Pour associer le mieux possible le tissu économique mahorais à l’effort de reconstruction, l’accord en CMP acte la suppression des dispositions pénalisant les très petites et petites entreprises (TPE‑PME) mahoraises dans l’attribution des marchés publics de reconstruction de Mayotte, notamment celles limitant le recours à la sous‑traitance.

La CMP s’est en outre accordée sur le rétablissement de l'article 12, pour prévoir la possibilité de déroger au principe d'allotissement des marchés publics

Mesures sociales

Les articles 15 et 16 encadrent les soutiens apportés aux associations et organismes d’intérêt général opérant à Mayotte. Le plafond pour les dons en faveur des victimes a été  ramené dans le compromis à 2.000 euros. 

L’ensemble des dispositifs d’urgence de protection des entreprises et les mesures de renouvellement automatique des prestations sociales ont été prolongés au‑delà de la date du 31 mars 2025 initialement prévue, pour continuer d’accompagner les personnes et les entreprises qui en ont le plus besoin. La CMP a cependant maintenu la consultation obligatoire de l’Unédic, introduite par le Sénat, avant toute prolongation automatique de l’indemnisation au titre de l’assurance chômage. 

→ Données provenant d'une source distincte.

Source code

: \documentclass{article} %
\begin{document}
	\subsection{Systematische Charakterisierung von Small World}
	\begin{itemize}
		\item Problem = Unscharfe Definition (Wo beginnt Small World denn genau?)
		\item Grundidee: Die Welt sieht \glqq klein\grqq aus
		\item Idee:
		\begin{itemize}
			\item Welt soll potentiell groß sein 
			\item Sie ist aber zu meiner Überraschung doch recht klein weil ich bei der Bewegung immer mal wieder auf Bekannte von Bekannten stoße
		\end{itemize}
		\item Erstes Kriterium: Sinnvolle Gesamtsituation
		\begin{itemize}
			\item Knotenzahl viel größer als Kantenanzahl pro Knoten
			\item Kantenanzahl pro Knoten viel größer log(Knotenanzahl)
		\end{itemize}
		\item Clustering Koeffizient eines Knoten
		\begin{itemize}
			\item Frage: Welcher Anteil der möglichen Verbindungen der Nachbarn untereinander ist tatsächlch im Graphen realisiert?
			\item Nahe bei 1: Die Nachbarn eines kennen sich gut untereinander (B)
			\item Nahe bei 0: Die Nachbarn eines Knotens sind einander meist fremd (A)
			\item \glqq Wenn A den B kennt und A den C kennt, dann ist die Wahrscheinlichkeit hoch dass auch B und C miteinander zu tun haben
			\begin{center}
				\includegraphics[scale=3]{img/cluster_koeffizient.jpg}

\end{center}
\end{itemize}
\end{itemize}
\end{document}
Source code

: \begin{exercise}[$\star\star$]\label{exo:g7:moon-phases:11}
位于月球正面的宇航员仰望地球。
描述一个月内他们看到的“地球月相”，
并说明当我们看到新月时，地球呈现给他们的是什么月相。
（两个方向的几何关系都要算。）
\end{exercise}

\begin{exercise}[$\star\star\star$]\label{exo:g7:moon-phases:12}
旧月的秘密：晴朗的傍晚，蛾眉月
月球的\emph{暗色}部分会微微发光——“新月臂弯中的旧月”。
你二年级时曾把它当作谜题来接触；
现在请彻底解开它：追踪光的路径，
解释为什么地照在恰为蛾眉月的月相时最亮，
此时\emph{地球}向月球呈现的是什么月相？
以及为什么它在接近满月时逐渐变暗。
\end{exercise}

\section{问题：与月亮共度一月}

Est également entérinée la création d’un prêt à taux zéro pour la reconstruction à Mayotte  (article 17 bis AA), ouvert à toutes les familles mahoraises pour reconstruire leur maison, même lorsque leur habitation n’était pas assurée. Il permettra d’emprunter jusqu’à 50.000 euros, pour une durée maximale qui pourra aller jusqu’à trente ans et intégrer un différé d’amortissement de cinq ans. Le ministre s’est engagé avec les banques et Action Logement, à ce que ce prêt soit distribué "le plus rapidement possible dès sa création". 

Enfin, l’article 17 ter exonère le territoire de la taxe générale sur les activités polluantes (TGAP) sur les déchets, pendant deux ans.